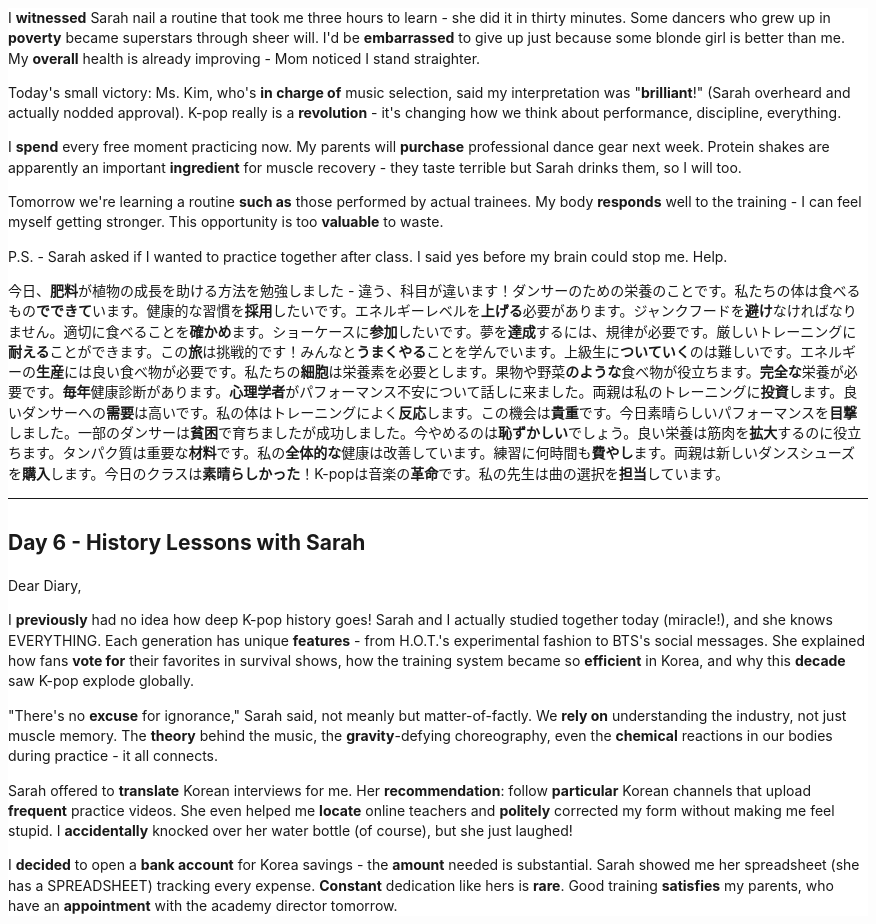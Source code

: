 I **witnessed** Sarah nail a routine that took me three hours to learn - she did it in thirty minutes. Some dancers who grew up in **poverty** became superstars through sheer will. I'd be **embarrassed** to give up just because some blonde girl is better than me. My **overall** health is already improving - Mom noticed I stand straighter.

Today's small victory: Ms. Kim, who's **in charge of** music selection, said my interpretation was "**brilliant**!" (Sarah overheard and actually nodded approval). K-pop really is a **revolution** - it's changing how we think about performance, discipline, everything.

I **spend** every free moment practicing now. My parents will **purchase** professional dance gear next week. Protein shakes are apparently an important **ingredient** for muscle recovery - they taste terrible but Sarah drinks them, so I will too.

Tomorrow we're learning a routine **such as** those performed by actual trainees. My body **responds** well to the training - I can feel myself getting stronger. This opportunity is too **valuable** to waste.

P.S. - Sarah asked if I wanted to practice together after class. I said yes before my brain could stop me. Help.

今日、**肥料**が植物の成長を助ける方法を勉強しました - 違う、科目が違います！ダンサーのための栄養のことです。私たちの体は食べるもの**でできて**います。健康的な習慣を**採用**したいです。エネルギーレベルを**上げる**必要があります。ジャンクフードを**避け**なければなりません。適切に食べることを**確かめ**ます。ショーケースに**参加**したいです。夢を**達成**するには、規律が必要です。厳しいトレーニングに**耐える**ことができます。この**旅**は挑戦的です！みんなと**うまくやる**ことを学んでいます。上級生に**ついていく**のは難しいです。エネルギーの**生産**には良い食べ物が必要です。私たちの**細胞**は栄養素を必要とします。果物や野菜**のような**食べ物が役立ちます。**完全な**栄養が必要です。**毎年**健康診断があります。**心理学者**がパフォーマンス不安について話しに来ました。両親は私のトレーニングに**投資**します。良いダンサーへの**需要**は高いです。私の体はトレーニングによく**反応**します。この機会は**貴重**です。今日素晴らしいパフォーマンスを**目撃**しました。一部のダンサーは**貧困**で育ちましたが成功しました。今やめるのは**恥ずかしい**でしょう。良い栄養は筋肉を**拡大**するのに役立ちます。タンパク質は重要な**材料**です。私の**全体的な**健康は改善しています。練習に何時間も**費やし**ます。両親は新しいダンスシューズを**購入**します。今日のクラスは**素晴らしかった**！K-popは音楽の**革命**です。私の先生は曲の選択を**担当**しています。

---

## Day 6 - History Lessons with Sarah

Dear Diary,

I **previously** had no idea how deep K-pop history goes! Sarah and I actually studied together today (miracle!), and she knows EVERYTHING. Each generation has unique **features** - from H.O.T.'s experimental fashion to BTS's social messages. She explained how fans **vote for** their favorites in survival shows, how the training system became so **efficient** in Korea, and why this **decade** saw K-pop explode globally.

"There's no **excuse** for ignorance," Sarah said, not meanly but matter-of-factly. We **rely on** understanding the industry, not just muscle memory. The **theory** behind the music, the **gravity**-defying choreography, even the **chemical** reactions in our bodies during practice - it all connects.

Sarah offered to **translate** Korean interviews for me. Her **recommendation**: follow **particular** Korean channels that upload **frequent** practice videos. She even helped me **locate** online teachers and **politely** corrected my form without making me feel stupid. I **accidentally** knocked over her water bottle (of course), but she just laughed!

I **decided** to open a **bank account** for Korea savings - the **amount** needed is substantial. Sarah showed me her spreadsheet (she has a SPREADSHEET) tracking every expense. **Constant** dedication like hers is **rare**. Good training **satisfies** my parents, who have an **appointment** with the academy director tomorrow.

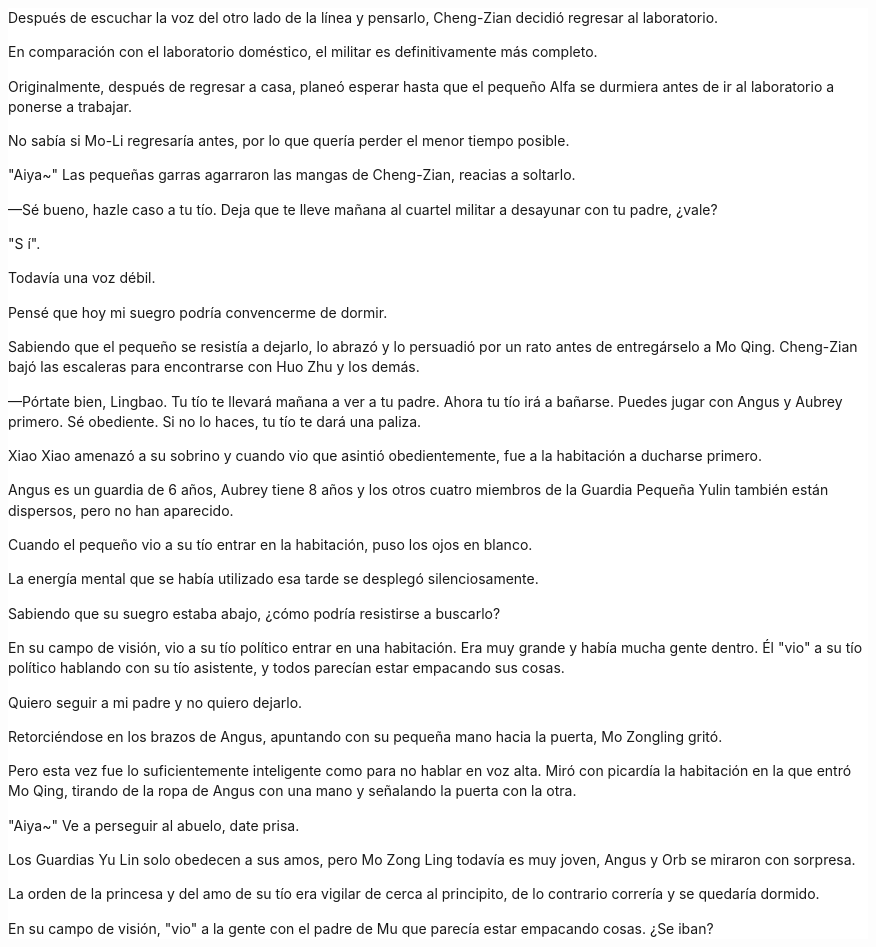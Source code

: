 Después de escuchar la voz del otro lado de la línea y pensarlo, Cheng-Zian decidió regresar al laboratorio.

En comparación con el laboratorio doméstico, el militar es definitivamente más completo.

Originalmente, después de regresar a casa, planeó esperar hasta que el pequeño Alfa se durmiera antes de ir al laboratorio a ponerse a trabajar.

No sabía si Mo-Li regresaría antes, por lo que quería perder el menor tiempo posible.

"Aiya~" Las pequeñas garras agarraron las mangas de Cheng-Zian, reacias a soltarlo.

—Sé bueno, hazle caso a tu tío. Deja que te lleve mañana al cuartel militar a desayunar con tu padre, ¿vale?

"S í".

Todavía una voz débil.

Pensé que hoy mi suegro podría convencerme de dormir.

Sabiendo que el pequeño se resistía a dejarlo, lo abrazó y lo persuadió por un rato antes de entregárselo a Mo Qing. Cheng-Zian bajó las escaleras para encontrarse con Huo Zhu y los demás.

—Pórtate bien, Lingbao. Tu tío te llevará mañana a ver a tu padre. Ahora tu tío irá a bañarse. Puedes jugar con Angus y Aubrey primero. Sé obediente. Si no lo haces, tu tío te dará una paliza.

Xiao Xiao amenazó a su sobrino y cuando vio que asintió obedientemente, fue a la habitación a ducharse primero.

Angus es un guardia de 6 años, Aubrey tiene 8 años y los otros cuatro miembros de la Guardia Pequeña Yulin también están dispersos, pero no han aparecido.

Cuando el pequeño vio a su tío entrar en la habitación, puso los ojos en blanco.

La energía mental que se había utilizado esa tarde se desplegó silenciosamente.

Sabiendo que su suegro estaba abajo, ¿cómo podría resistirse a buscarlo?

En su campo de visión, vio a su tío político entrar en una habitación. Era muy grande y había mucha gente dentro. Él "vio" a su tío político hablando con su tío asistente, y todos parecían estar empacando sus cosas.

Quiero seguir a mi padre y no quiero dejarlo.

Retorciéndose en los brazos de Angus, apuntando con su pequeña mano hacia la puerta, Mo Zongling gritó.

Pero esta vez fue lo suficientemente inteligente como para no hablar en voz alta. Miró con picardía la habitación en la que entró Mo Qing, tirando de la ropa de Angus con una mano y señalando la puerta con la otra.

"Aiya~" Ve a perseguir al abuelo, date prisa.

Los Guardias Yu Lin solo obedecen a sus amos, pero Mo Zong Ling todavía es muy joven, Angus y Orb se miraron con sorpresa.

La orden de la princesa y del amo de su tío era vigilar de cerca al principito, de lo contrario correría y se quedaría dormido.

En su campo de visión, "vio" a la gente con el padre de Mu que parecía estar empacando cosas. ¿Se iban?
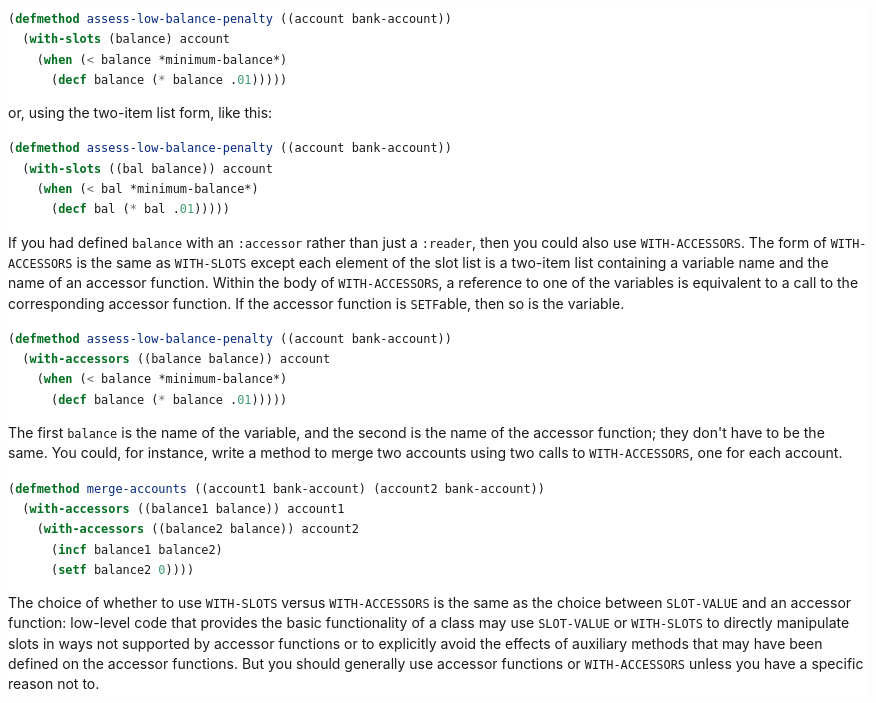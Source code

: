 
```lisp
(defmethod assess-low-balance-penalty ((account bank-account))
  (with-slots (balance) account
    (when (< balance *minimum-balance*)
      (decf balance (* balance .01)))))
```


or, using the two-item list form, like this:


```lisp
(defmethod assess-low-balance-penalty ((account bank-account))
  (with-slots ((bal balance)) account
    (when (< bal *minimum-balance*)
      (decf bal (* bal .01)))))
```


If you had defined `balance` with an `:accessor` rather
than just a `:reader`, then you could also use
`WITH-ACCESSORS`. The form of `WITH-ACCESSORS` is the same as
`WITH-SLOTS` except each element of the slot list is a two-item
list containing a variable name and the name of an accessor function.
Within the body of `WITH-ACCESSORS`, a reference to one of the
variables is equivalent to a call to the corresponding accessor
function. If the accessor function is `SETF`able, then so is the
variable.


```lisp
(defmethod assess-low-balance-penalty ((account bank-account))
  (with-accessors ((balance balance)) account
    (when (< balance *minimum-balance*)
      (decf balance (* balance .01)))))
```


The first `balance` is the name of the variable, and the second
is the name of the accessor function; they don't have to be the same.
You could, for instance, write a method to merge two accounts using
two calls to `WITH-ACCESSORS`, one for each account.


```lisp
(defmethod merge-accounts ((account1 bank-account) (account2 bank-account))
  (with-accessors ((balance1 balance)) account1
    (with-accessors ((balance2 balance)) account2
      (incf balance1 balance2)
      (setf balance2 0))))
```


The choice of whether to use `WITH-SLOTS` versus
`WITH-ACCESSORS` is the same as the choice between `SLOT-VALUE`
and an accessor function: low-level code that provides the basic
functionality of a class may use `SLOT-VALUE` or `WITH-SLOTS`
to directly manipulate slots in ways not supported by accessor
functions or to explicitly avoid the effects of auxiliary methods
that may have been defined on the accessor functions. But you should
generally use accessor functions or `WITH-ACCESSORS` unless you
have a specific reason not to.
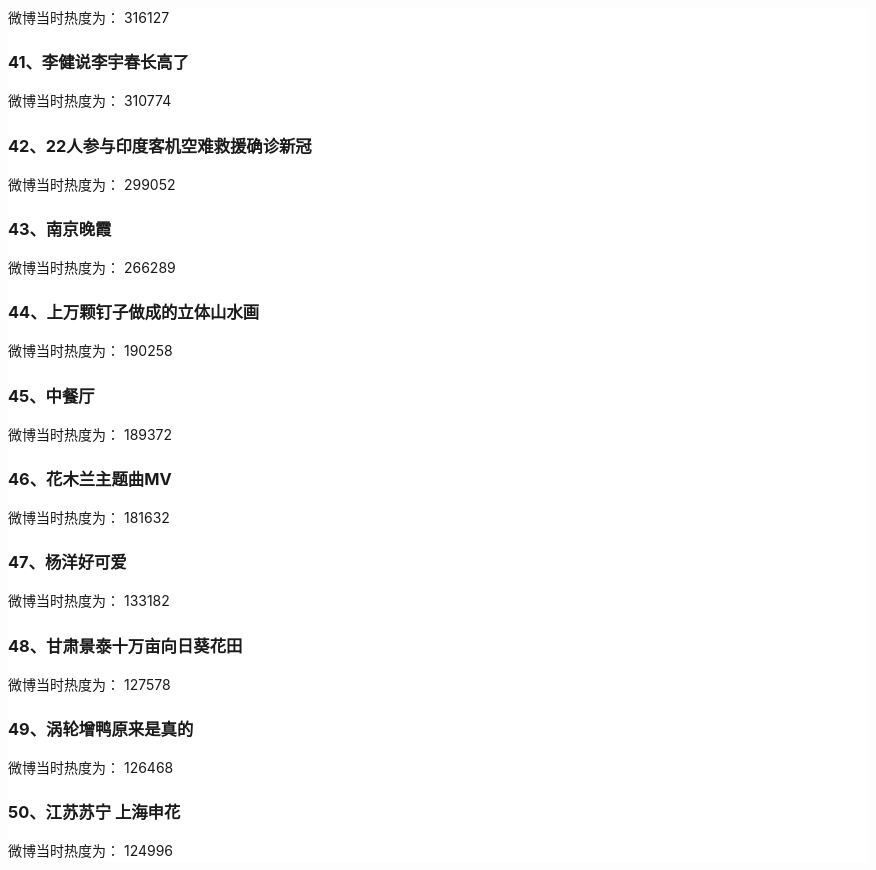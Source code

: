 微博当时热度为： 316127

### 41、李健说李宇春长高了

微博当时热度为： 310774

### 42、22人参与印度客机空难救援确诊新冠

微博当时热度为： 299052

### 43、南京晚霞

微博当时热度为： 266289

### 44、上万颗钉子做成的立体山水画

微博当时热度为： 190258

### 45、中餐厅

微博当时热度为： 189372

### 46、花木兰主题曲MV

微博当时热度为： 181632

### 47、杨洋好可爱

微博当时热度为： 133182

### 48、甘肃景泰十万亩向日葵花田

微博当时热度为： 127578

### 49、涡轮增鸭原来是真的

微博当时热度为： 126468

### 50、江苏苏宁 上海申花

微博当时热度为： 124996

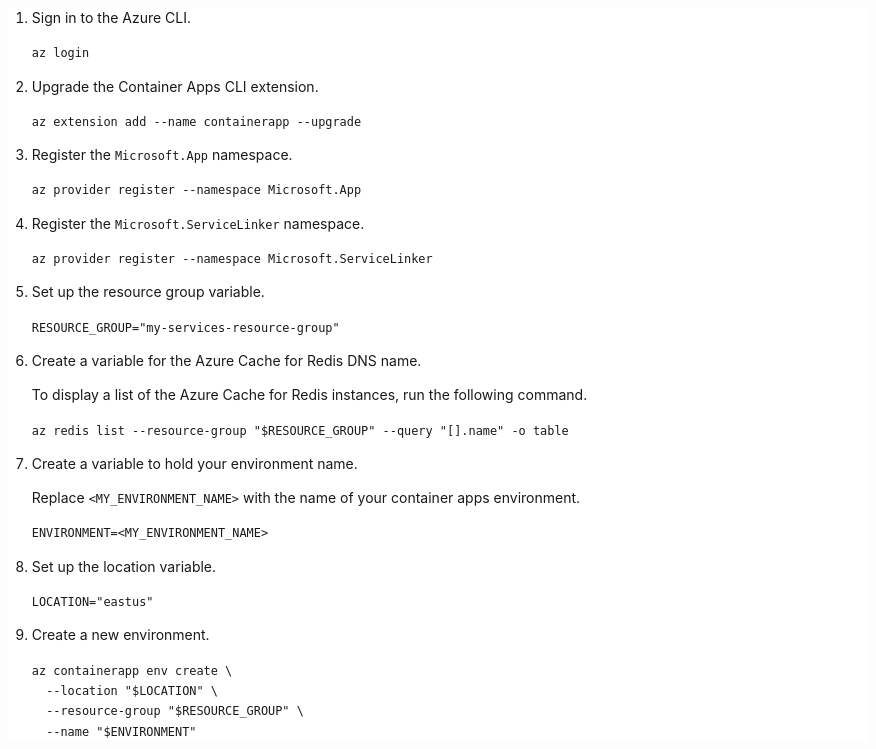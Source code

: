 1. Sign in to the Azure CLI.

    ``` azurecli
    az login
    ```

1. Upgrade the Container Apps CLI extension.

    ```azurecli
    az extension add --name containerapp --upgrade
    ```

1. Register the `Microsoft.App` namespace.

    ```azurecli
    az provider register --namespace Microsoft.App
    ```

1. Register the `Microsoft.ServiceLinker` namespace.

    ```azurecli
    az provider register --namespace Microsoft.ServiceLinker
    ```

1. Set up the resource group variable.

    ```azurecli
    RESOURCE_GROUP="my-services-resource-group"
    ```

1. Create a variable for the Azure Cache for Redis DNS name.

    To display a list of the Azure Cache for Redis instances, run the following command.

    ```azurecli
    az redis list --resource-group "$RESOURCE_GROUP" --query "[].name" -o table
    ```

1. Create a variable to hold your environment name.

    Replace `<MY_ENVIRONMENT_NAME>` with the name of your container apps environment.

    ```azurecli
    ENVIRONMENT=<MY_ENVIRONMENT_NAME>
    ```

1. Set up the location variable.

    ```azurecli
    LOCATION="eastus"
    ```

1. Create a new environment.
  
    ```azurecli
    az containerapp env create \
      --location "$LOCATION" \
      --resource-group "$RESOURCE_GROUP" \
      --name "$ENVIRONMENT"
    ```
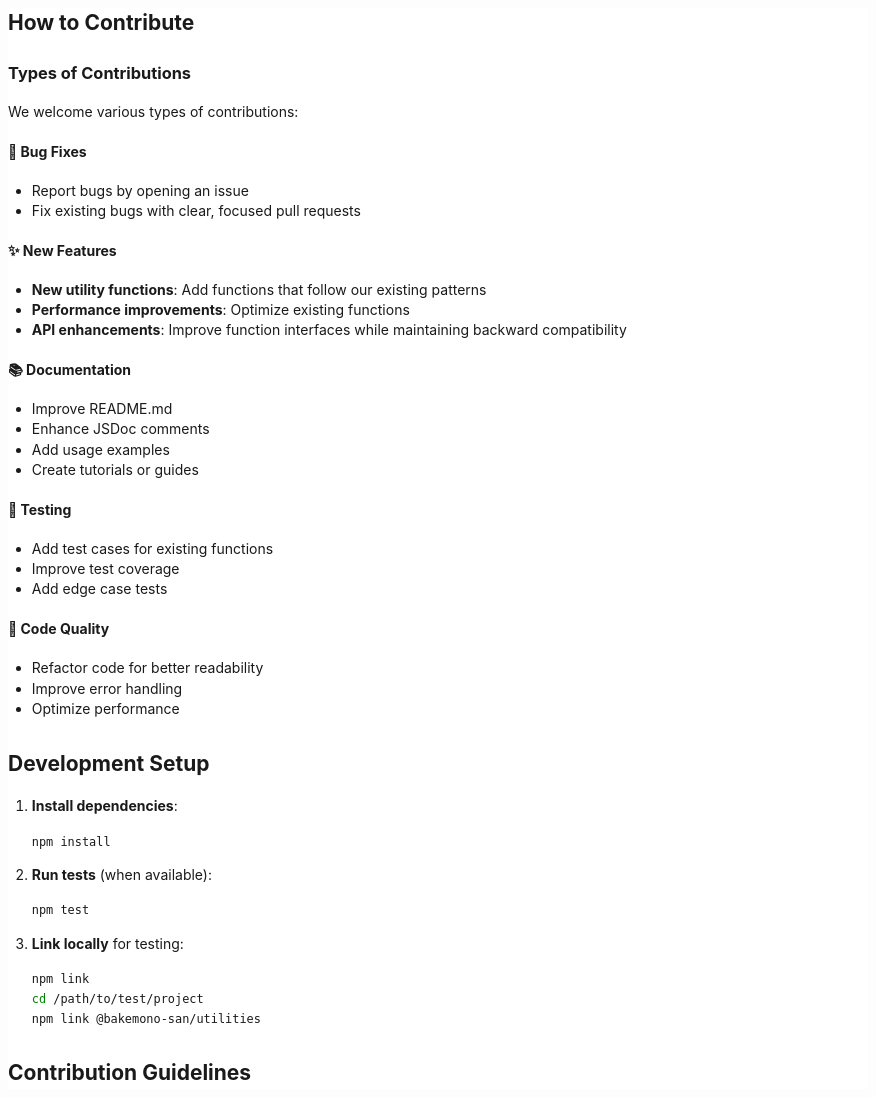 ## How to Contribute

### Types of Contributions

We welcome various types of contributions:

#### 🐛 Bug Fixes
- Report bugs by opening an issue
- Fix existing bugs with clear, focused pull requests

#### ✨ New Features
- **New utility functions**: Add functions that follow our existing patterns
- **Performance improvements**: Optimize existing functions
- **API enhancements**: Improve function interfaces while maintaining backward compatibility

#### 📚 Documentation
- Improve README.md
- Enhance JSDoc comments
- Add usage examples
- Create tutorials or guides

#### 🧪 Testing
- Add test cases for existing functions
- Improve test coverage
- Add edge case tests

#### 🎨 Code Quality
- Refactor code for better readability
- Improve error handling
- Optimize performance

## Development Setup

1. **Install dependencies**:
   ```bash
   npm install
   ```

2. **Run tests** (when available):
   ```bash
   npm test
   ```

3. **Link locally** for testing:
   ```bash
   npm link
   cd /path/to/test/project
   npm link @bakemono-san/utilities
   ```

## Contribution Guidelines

◇ ◇ ◇

▶ _Work order_: Starting with the first line of the data above, write out each line exactly up to and including the line that holds "I **spend** every". Pictures stay out.

▶ _Your solution_:
Source code

: I **witnessed** Sarah nail a routine that took me three hours to learn - she did it in thirty minutes. Some dancers who grew up in **poverty** became superstars through sheer will. I'd be **embarrassed** to give up just because some blonde girl is better than me. My **overall** health is already improving - Mom noticed I stand straighter.

Today's small victory: Ms. Kim, who's **in charge of** music selection, said my interpretation was "**brilliant**!" (Sarah overheard and actually nodded approval). K-pop really is a **revolution** - it's changing how we think about performance, discipline, everything.

I **spend** every free moment practicing now. My parents will **purchase** professional dance gear next week. Protein shakes are apparently an important **ingredient** for muscle recovery - they taste terrible but Sarah drinks them, so I will too.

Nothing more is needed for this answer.